In the days since Hunger Games star Jena Malone alleged that a co-worker on the set of the blockbuster action franchise sexually assaulted her years ago, she’s faced a swarm of comments on her post demanding that she identify her alleged rapist and essentially calling her selfish for not doing so.

In Malone’s Instagram post, in which she writes that she “was sexually assaulted by someone I had worked with” while filming The Hunger Games: Mockingjay – Part 2, Malone describes struggling to navigate the mixed emotions she feels about her time on set. “I wish it wasn’t tied to such a traumatic event for me but that is the real wildness of life I guess. How to hold the chaos with the beauty,” she wrote. “I’ve worked very hard to heal and learn thru restorative justice, how to make peace with the person who violated me and make peace with myself.”

Per Malone’s own words, she’s “made peace” with her assailant and sought this through “restorative justice,” rather than through the criminal legal system, which we know often fails survivors. But many on the internet feel entitled to more information about the alleged assault: “This is sad all around but not naming the person who assaulted you is putting other people at risk,” one commenter wrote. “Do you not think that people who sexually assault another should be ‘canceled’? … Maybe the person who assaulted you also assaulted someone else before you. You are enabling the perpetrator. Please do better and name the person!!”

“It’s great that you have managed to heal … Not going to lie though, wish whoever assaulted you was held responsible for their terrible actions against you,” another commenter wrote.

I’m befuddled by the notion that a survivor could simply name their abuser and bring them to justice—a belief that flies in the face of essentially everything we’ve seen survivors face upon coming forward. It’s especially galling in the wake of Johnny Depp and Amber Heard’s defamation trial last year, when Heard did try to bring Depp to account and was widely demonized, called a liar, and basically driven out of public life. Frenzied media coverage of the trial made it into a public spectacle for voyeuristic consumption, and Heard was required to detail every aspect of perhaps the most traumatic period of her life. Then, even in the face of extensive evidence of years of abuse, she faced an aggressive public harassment campaign and was ordered to pay thousands to a man who appears to have apologized via text for allegedly beating her on a private plane.

The public disclosure of nearly every aspect of the abuse Heard faced didn’t save her. Nor were other victims much helped by a trial that popularized all kinds of victim-blaming and harassment tactics, like the misleading narrative of “mutual abuse” or defamation suits to silence victims. Nonetheless, “fans” or at least followers of Malone are insisting that her decision to process and heal from her assault in a private, non-punitive manner was somehow selfish.

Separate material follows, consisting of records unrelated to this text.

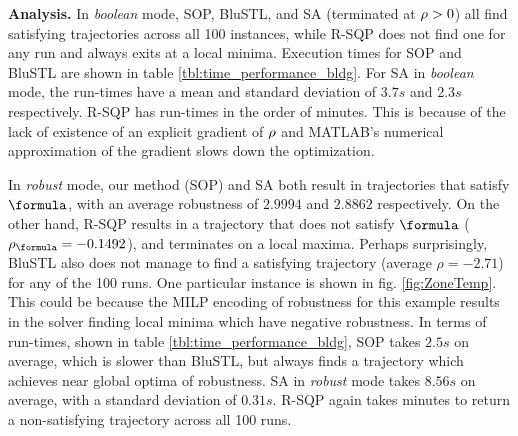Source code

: \textbf{Analysis.} In \textit{boolean} mode, SOP, BluSTL, and SA (terminated at $\rho>0$) all find satisfying trajectories across all 100 instances, while R-SQP does not find one for any run and always exits at a local minima. Execution times for SOP and BluSTL are shown in table \ref{tbl:time_performance_bldg}. For SA in \textit{boolean} mode, the run-times have a mean and standard deviation of $3.7s$ and $2.3s$ respectively. R-SQP has run-times in the order of minutes. This is because of the lack of existence of an explicit gradient of $\rho$ and MATLAB's numerical approximation of the gradient slows down the optimization.


In \textit{robust} mode, our method (SOP) and SA both result in trajectories that satisfy $\formula$, with an average robustness of $2.9994$ and $2.8862$ respectively. On the other hand, R-SQP results in a trajectory that does not satisfy $\formula$ ($\rob_{\formula} = -0.1492$), and terminates on a local maxima. Perhaps surprisingly, BluSTL also does not manage to find a satisfying trajectory (average $\rho=-2.71$) for any of the 100 runs. One particular instance is shown in fig. \ref{fig:ZoneTemp}. This could be because the MILP encoding of robustness for this example results in the solver finding local minima which have negative robustness. In terms of run-times, shown in table \ref{tbl:time_performance_bldg}, SOP takes $2.5s$ on average, which is slower than BluSTL, but always finds a trajectory which achieves near global optima of robustness. SA in \textit{robust} mode takes $8.56s$ on average, with a standard deviation of $0.31s$. R-SQP again takes minutes to return a non-satisfying trajectory across all 100 runs. 



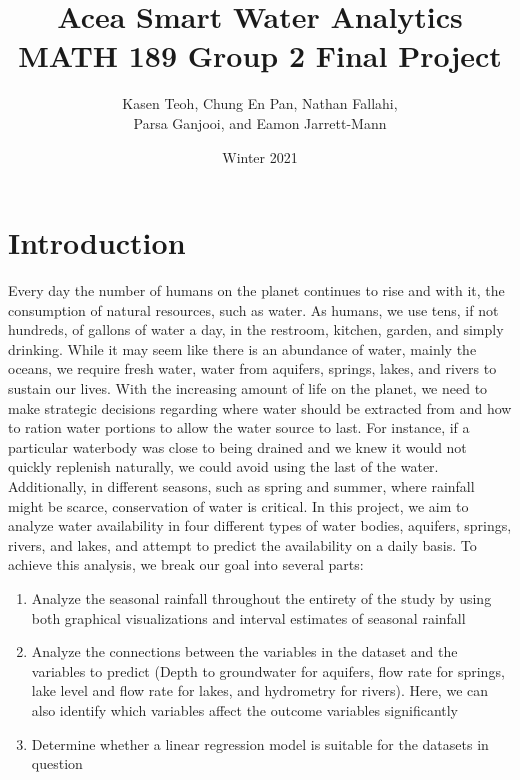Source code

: \documentclass[12pt, letterpaper]{article}
\title{
    Acea Smart Water Analytics \\
    \large MATH 189 Group 2 Final Project}
\author{
    Kasen Teoh, 
    Chung En Pan, 
    Nathan Fallahi, \\
    Parsa Ganjooi, 
    and Eamon Jarrett-Mann
}
\date{Winter 2021}
\begin{document}
\maketitle

\section{Introduction}
Every day the number of humans on the planet continues to rise and with it, the consumption of natural resources, such as water. As humans, we use tens, if not hundreds, of gallons of water a day, in the restroom, kitchen, garden, and simply drinking. While it may seem like there is an abundance of water, mainly the oceans, we require fresh water, water from aquifers, springs, lakes, and rivers to sustain our lives. With the increasing amount of life on the planet, we need to make strategic decisions regarding where water should be extracted from and how to ration water portions to allow the water source to last. For instance, if a particular waterbody was close to being drained and we knew it would not quickly replenish naturally, we could avoid using the last of the water. Additionally, in different seasons, such as spring and summer, where rainfall might be scarce, conservation of water is critical. In this project, we aim to analyze water availability in four different types of water bodies, aquifers, springs, rivers, and lakes, and attempt to predict the availability on a daily basis. To achieve this analysis, we break our goal into several parts:
\begin{enumerate}
    \item Analyze the seasonal rainfall throughout the entirety of the study by using both graphical visualizations and interval estimates of seasonal rainfall 
    \item Analyze the connections between the variables in the dataset and the variables to predict (Depth to groundwater for aquifers, flow rate for springs, lake level and flow rate for lakes, and hydrometry for rivers). Here, we can also identify which variables affect the outcome variables significantly
    \item Determine whether a linear regression model is suitable for the datasets in question
\end{enumerate}
\end{document}
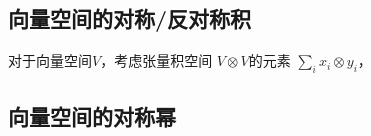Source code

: 

\subsection{向量空间的对称/反对称积}

对于向量空间$V$，考虑张量积空间 $V \otimes V$的元素 $\sum_i x_i \otimes y_i$，


\subsection{向量空间的对称幂}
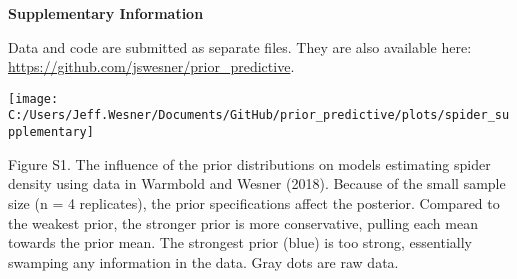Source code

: \documentclass[
  12pt,
]{article}
\begin{document}
\newpage

\textbf{Supplementary Information}

Data and code are submitted as separate files. They are also available
here: \url{https://github.com/jswesner/prior_predictive}.

\texttt{[image: C:/Users/Jeff.Wesner/Documents/GitHub/prior\_predictive/plots/spider\_supplementary]}

Figure S1. The influence of the prior distributions on models estimating
spider density using data in Warmbold and Wesner (2018). Because of the
small sample size (n = 4 replicates), the prior specifications affect
the posterior. Compared to the weakest prior, the stronger prior is more
conservative, pulling each mean towards the prior mean. The strongest
prior (blue) is too strong, essentially swamping any information in the
data. Gray dots are raw data.
\end{document}
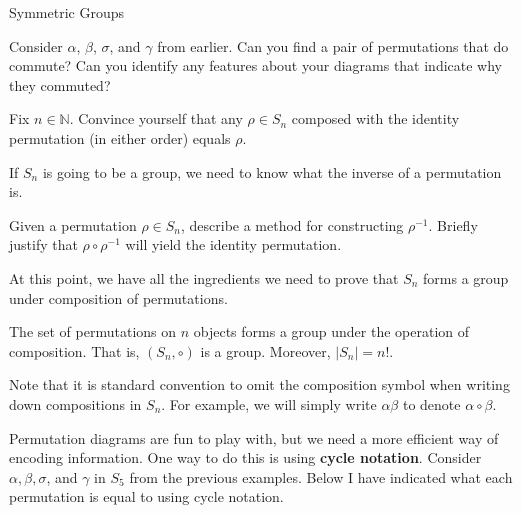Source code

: \begin{section}{Symmetric Groups}
\begin{exercise}
Consider $\alpha$, $\beta$, $\sigma$, and $\gamma$ from earlier.  Can you find a pair of permutations that do commute?  Can you identify any features about your diagrams that indicate why they commuted?
\end{exercise}

\begin{exercise}
Fix $n\in\mathbb{N}$.  Convince yourself that any $\rho\in S_n$ composed with the identity permutation (in either order) equals $\rho$.
\end{exercise}

If $S_n$ is going to be a group, we need to know what the inverse of a permutation is.

\begin{problem}
Given a permutation $\rho\in S_n$, describe a method for constructing $\rho^{-1}$.  Briefly justify that $\rho \circ \rho^{-1}$ will yield the identity permutation.
\end{problem}

At this point, we have all the ingredients we need to prove that $S_n$ forms a group under composition of permutations.

\begin{theorem}
The set of permutations on $n$ objects forms a group under the operation of composition.  That is, $(S_n,\circ)$ is a group.  Moreover, $|S_n|=n!$.
\end{theorem}

Note that it is standard convention to omit the composition symbol when writing down compositions in $S_n$.  For example, we will simply write $\alpha\beta$ to denote $\alpha \circ \beta$.

Permutation diagrams are fun to play with, but we need a more efficient way of encoding information.  One way to do this is using \textbf{cycle notation}.  Consider $\alpha, \beta, \sigma$, and $\gamma$ in $S_{5}$ from the previous examples.  Below I have indicated what each permutation is equal to using cycle notation.


\end{section}
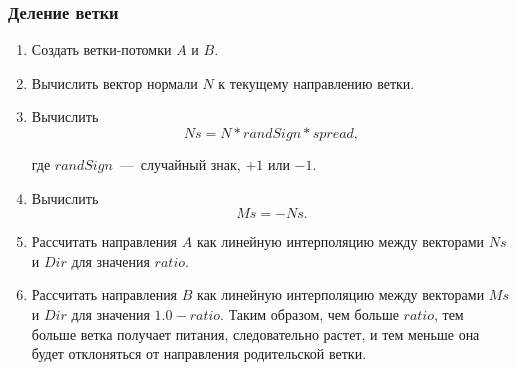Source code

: \subsubsection{Деление ветки}
\begin{enumerate}
	\item Создать ветки-потомки $A$ и $B$.
	\item Вычислить вектор нормали $N$ к текущему направлению ветки.
	\item Вычислить
	\begin{equation}
		Ns = N * randSign * spread,
	\end{equation}	
	
	где $randSign$~---~случайный знак, $+1$ или $-1$.
	
	\item Вычислить
	\begin{equation}
		Ms = -Ns.
	\end{equation}
	
	\item Рассчитать направления $A$ как линейную интерполяцию между векторами $Ns$ и $Dir$ для значения $ratio$.
	\item Рассчитать направления $B$ как линейную интерполяцию между векторами $Ms$ и $Dir$ для значения $1.0 - ratio$. Таким образом, чем больше $ratio$, тем больше ветка получает питания, следовательно растет, и тем меньше она будет отклоняться от направления родительской ветки.
\end{enumerate}

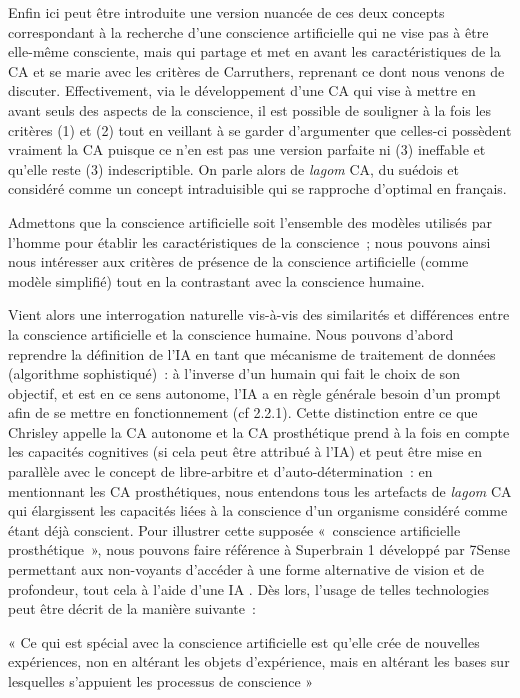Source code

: \documentclass[a4paper, titlepage, 12pt]{article}
\newenvironment{longquote}%
{\vspace{-9pt}\begin{center}\begin{minipage}{120mm}\singlespacing\footnotesize «}%
{»\end{minipage}\end{center}\vspace{9pt}}
\begin{document}
	Enfin ici peut être introduite une version nuancée de ces deux concepts correspondant à la recherche d’une conscience artificielle qui ne vise pas à être elle-même consciente, mais qui partage et met en avant les caractéristiques de la CA et se marie avec les critères de Carruthers, reprenant ce dont nous venons de discuter. Effectivement, via le développement d’une CA qui vise à mettre en avant seuls des aspects de la conscience, il est possible de souligner à la fois les critères (1) et (2) tout en veillant à se garder d’argumenter que celles-ci possèdent vraiment la CA puisque ce n’en est pas une version parfaite ni (3) ineffable et qu’elle reste (3) indescriptible. On parle alors de \textit{lagom} CA, du suédois et considéré comme un concept intraduisible qui se rapproche d'optimal en français.

	Admettons que la conscience artificielle soit l’ensemble des modèles utilisés par l’homme pour établir les caractéristiques de la conscience~; nous pouvons ainsi nous intéresser aux critères de présence de la conscience artificielle (comme modèle simplifié) tout en la contrastant avec la conscience humaine.

	Vient alors une interrogation naturelle vis-à-vis des similarités et différences entre la conscience artificielle et la conscience humaine.  Nous pouvons d’abord reprendre la définition de l’IA en tant que mécanisme de traitement de données  (algorithme sophistiqué)~: à l’inverse d’un humain qui fait le choix de son objectif, et est en ce sens autonome, l’IA a en règle générale besoin d’un prompt afin de se mettre en fonctionnement (cf 2.2.1). Cette distinction entre ce que Chrisley appelle la CA autonome et la CA prosthétique prend à la fois en compte les capacités cognitives (si cela peut être attribué à l’IA) et peut être mise en parallèle avec le concept de libre-arbitre et d’auto-détermination~: en mentionnant les CA prosthétiques, nous entendons tous les artefacts de \textit{lagom} CA qui élargissent les capacités liées à la conscience d’un organisme considéré comme étant déjà conscient. Pour illustrer cette supposée «~conscience artificielle prosthétique~», nous pouvons faire référence à Superbrain 1 développé par 7Sense permettant aux non-voyants d'accéder à une forme alternative de vision et de profondeur, tout cela à l’aide d’une IA \cite{SuperBrain17Sense}. Dès lors, l’usage de telles technologies peut être décrit de la manière suivante~: \cite{manzottiArtificialConsciousnessDiscipline2008}
	\begin{longquote}
		Ce qui est spécial avec la conscience artificielle est qu’elle crée de nouvelles expériences, non en altérant les objets d'expérience, mais en altérant les bases sur lesquelles s’appuient les processus de conscience
	\end{longquote}
	
\end{document}
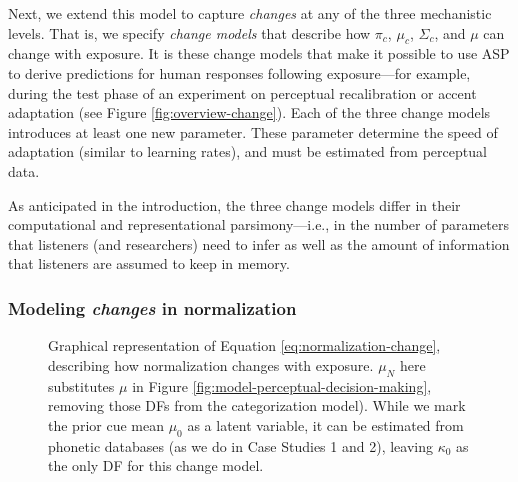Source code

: \documentclass[
  11pt,
  man,floatsintext]{apa6}
\begin{document}
Next, we extend this model to capture \emph{changes} at any of the three mechanistic levels. That is, we specify \emph{change models} that describe how \(\pi_c\), \(\mu_c\), \(\Sigma_c\), and \(\mu\) can change with exposure. It is these change models that make it possible to use ASP to derive predictions for human responses following exposure---for example, during the test phase of an experiment on perceptual recalibration or accent adaptation (see Figure \ref{fig:overview-change}). Each of the three change models introduces at least one new parameter. These parameter determine the speed of adaptation (similar to learning rates), and must be estimated from perceptual data.

As anticipated in the introduction, the three change models differ in their computational and representational parsimony---i.e., in the number of parameters that listeners (and researchers) need to infer as well as the amount of information that listeners are assumed to keep in memory.

\subsubsection{\texorpdfstring{Modeling \emph{changes} in normalization}{Modeling changes in normalization}}\label{sec:change-normalization}

\begin{figure}
\centering
\caption{Graphical representation of Equation \ref{eq:normalization-change}, describing how normalization changes with exposure. $\mu_N$ here substitutes $\mu$ in Figure \ref{fig:model-perceptual-decision-making}, removing those DFs from the categorization model). While we mark the prior cue mean $\mu_0$ as a latent variable, it can be estimated from phonetic databases (as we do in  Case Studies 1 and 2), leaving $\kappa_0$ as the only DF for this change model.\label{fig:graphical-model-changes-normalization}}
\end{figure}
\end{document}
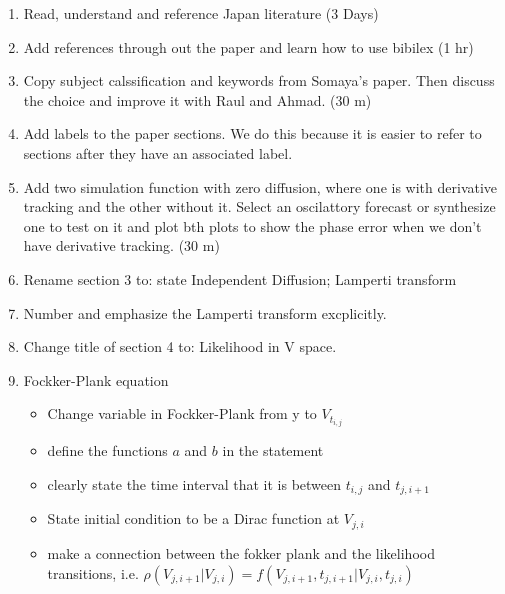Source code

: \documentclass[12pt]{article}
\begin{document}
\begin{enumerate}
\item Read, understand and reference Japan literature (3 Days)
\item Add references through out the paper and learn how to use bibilex (1 hr)
\item Copy subject calssification and keywords from Somaya's paper. Then discuss the choice and improve it with Raul and Ahmad. (30 m)
\item Add labels to the paper sections. We do this because it is easier to refer to sections after they have an associated label.
\item Add two simulation function with zero diffusion, where one is with derivative tracking and the other without it. Select an oscilattory forecast or synthesize one to test on it and plot bth plots to show the phase error when we don't have derivative tracking. (30 m)
\item Rename section 3 to: state Independent Diffusion; Lamperti transform
\item Number and emphasize the Lamperti transform excplicitly.
\item Change title of section 4 to: Likelihood in V space.
\item Fockker-Plank equation
\begin{itemize}
\item Change variable in Fockker-Plank from y to $V_{t_{i,j}}$
\item define the functions $a$ and $b$ in the statement
\item  clearly state the time interval that it is between $t_{i,j}$ and $t_{j,i+1}$
\item State initial condition to be a Dirac function at $V_{j,i}$
\item make a connection between the fokker plank and the likelihood transitions, i.e. $\rho(V_{j,i+1}| V_{j,i})  = f(V_{j,i+1}, t_{j,i+1}|V_{j,i}, t_{j,i} )$
\end{itemize}


\end{enumerate}
\end{document}
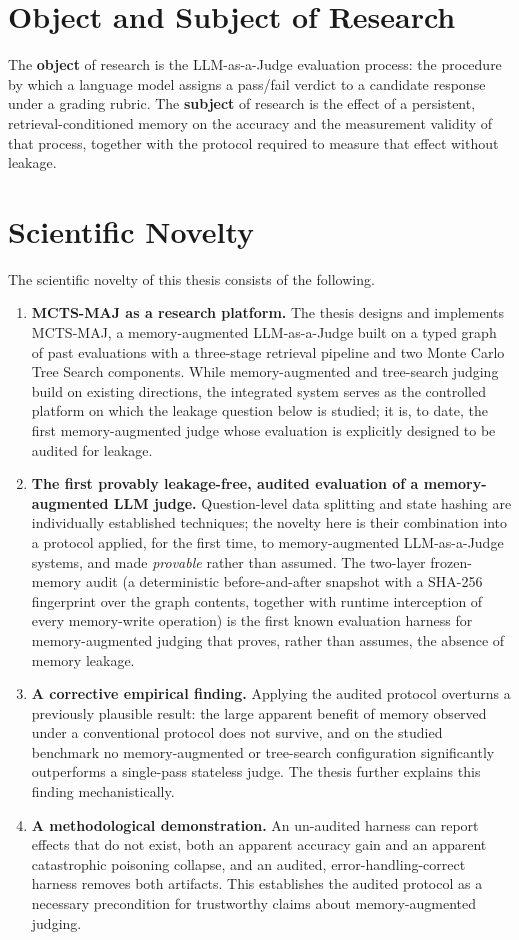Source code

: \documentclass[14pt,a4paper]{extreport}
\begin{document}
\section{Object and Subject of Research}

The \textbf{object} of research is the LLM-as-a-Judge evaluation process: the procedure by which a language model assigns a pass/fail verdict to a candidate response under a grading rubric. The \textbf{subject} of research is the effect of a persistent, retrieval-conditioned memory on the accuracy and the measurement validity of that process, together with the protocol required to measure that effect without leakage.

\section{Scientific Novelty}

The scientific novelty of this thesis consists of the following.

\begin{enumerate}
    \item \textbf{MCTS-MAJ as a research platform.} The thesis designs and implements MCTS-MAJ, a memory-augmented LLM-as-a-Judge built on a typed graph of past evaluations with a three-stage retrieval pipeline and two Monte Carlo Tree Search components. While memory-augmented and tree-search judging build on existing directions, the integrated system serves as the controlled platform on which the leakage question below is studied; it is, to date, the first memory-augmented judge whose evaluation is explicitly designed to be audited for leakage.
    \item \textbf{The first provably leakage-free, audited evaluation of a memory-augmented LLM judge.} Question-level data splitting and state hashing are individually established techniques; the novelty here is their combination into a protocol applied, for the first time, to memory-augmented LLM-as-a-Judge systems, and made \emph{provable} rather than assumed. The two-layer frozen-memory audit (a deterministic before-and-after snapshot with a SHA-256 fingerprint over the graph contents, together with runtime interception of every memory-write operation) is the first known evaluation harness for memory-augmented judging that proves, rather than assumes, the absence of memory leakage.
    \item \textbf{A corrective empirical finding.} Applying the audited protocol overturns a previously plausible result: the large apparent benefit of memory observed under a conventional protocol does not survive, and on the studied benchmark no memory-augmented or tree-search configuration significantly outperforms a single-pass stateless judge. The thesis further explains this finding mechanistically.
    \item \textbf{A methodological demonstration.} An un-audited harness can report effects that do not exist, both an apparent accuracy gain and an apparent catastrophic poisoning collapse, and an audited, error-handling-correct harness removes both artifacts. This establishes the audited protocol as a necessary precondition for trustworthy claims about memory-augmented judging.
\end{enumerate}
\end{document}
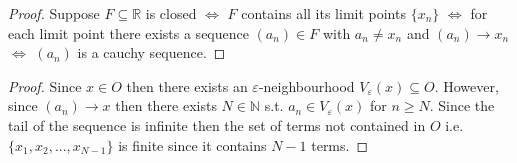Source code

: \begin{proof}
    Suppose $F \subseteq \mathbb{R}$ is closed
    $\Leftrightarrow$ $F$ contains all its limit points $\{ x_n \}$
    $\Leftrightarrow$ for each limit point there exists a sequence 
    $(a_n)\in F$ with $a_n \neq x_n$ and $(a_n)\rightarrow x_n$
    $\Leftrightarrow$ $(a_n)$ is a cauchy sequence.
\end{proof}

\begin{proof}
    Since $x \in O$ then there exists an $\varepsilon$-neighbourhood
     $V_\varepsilon(x)\subseteq O$. However, since $(a_n)\rightarrow x$
     then there exists $N\in \mathbb{N}$ s.t. $a_n \in V_\varepsilon(x) $
     for $n \geq N$. Since the tail of the sequence is infinite then the 
     set of terms not contained in $O$ i.e. $\{x_1, x_2, ..., x_{N-1}\}$
     is finite since it contains $N-1$ terms.
\end{proof}

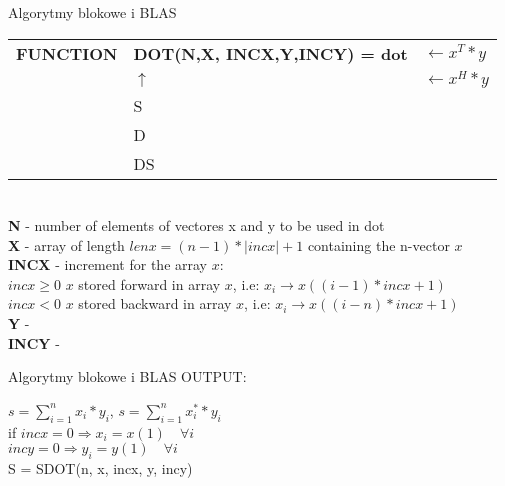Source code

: 	\begin{frame}{Algorytmy blokowe i BLAS}
		\begin{tabular}{ l l l }
			\textbf{FUNCTION} & \textunderscore \textbf{DOT(N,X, INCX,Y,INCY) = dot} & $ \leftarrow x^T * y $ \\
			   & $\uparrow$ & $ \leftarrow x^H * y $ \\
			   & S &  \\
			   & D & \\
			   & DS & \\
		\end{tabular} \\ 
		\textbf{N} - number of elements of vectores x and y to be used in dot \\
		\textbf{X} - array of length $lenx = (n - 1) * |inc x| + 1$ containing the n-vector $x$ \\
		\textbf{INCX} - increment for the array $x$: \\
		$\textit{incx} \geq 0 $ $x$ stored forward in array $x$, i.e: $x_i \rightarrow x((i - 1) * incx + 1)$ \\
		$\textit{incx} < 0$ $x$ stored backward in array $x$, i.e: $x_i \rightarrow x((i - n) * incx + 1)$ \\
		\textbf{Y} - \\
		\textbf{INCY} - \\
	\end{frame}
	\begin{frame}{Algorytmy blokowe i BLAS}
		OUTPUT: \\
		\begin{center}
			$s = \sum_{i=1}^n x_i * y_i$, $s = \sum_{i=1}^n x_i^{*} * y_i$ \\
			\vspace{5mm}
			if \quad $incx = 0 \Rightarrow x_i = x(1) \quad \forall i$ \\
			\quad $incy = 0 \Rightarrow y_i = y(1) \quad \forall i$ \\
			\vspace{5mm}
			S = SDOT(n, x, incx, y, incy)
		\end{center}
	\end{frame}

Thankfully, many have already expressed support for Malone in the face of cruel reactions. “The moment she names someone you like you’ll start calling her a liar. and with how defamation lawsuits are on the rise + the way you’ve treated the women who came forward, you’re in no position to demand anything,” one user wrote in a Friday tweet. To be clear, Heard was sued for defamation—and lost—despite not even naming Depp in the op ed in question. Asking that Malone name her alleged abuser is asking her to risk pretty serious legal troubles.

“Commenting on a survivor’s post that they need to name and therefore ‘cancel’ the perpetrator really sums up how people are under the illusion that predators can be stopped via internet discourse and are using that false belief to harm survivors directly,” NBC reporter Kat Tenbarge wrote in another tweet.

The early support Malone is receiving following the gross demands being made of her is heartening—I just wish public-facing survivors weren’t subjected to invasive questions and harassment campaigns in the first place.